● **How to complete this task**
Of the lines listed below, return exactly those that run from the line containing "- core_t2.m contains" through the line containing "in Expression_data_recon3d/ccle_genes_recon.ipynb <br>", both included.

● **Recorded data**

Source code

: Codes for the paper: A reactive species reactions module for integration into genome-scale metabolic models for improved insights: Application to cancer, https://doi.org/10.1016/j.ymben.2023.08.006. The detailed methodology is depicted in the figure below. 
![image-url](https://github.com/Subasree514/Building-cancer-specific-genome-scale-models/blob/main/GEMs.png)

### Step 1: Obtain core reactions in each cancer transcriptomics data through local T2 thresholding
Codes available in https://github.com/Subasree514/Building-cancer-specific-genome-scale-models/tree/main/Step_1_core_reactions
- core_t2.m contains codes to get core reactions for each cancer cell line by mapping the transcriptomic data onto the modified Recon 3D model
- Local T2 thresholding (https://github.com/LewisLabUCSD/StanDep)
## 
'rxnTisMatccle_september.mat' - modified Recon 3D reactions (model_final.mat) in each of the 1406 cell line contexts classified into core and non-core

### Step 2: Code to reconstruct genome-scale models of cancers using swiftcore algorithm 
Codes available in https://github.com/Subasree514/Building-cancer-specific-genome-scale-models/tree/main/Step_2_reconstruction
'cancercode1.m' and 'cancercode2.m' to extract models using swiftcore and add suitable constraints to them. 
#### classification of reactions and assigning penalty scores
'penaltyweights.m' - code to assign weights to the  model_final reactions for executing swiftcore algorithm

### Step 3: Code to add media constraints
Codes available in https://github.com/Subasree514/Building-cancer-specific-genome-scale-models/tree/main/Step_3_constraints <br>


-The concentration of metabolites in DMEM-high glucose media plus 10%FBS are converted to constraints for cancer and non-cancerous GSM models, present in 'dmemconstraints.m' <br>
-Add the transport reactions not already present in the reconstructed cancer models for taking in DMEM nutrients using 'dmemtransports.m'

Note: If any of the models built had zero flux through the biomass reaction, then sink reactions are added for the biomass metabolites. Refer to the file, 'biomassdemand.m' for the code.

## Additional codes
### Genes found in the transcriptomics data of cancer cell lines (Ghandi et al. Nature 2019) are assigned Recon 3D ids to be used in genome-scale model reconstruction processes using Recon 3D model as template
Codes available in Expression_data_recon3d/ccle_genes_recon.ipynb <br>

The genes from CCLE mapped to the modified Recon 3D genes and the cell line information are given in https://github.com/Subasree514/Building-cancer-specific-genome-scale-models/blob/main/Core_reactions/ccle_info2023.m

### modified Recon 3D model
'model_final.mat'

● **Exercise response**
- core_t2.m contains codes to get core reactions for each cancer cell line by mapping the transcriptomic data onto the modified Recon 3D model
- Local T2 thresholding (https://github.com/LewisLabUCSD/StanDep)
## 
'rxnTisMatccle_september.mat' - modified Recon 3D reactions (model_final.mat) in each of the 1406 cell line contexts classified into core and non-core

### Step 2: Code to reconstruct genome-scale models of cancers using swiftcore algorithm 
Codes available in https://github.com/Subasree514/Building-cancer-specific-genome-scale-models/tree/main/Step_2_reconstruction
'cancercode1.m' and 'cancercode2.m' to extract models using swiftcore and add suitable constraints to them. 
#### classification of reactions and assigning penalty scores
'penaltyweights.m' - code to assign weights to the  model_final reactions for executing swiftcore algorithm

### Step 3: Code to add media constraints
Codes available in https://github.com/Subasree514/Building-cancer-specific-genome-scale-models/tree/main/Step_3_constraints <br>


-The concentration of metabolites in DMEM-high glucose media plus 10%FBS are converted to constraints for cancer and non-cancerous GSM models, present in 'dmemconstraints.m' <br>
-Add the transport reactions not already present in the reconstructed cancer models for taking in DMEM nutrients using 'dmemtransports.m'

Note: If any of the models built had zero flux through the biomass reaction, then sink reactions are added for the biomass metabolites. Refer to the file, 'biomassdemand.m' for the code.

## Additional codes
### Genes found in the transcriptomics data of cancer cell lines (Ghandi et al. Nature 2019) are assigned Recon 3D ids to be used in genome-scale model reconstruction processes using Recon 3D model as template
Codes available in Expression_data_recon3d/ccle_genes_recon.ipynb <br>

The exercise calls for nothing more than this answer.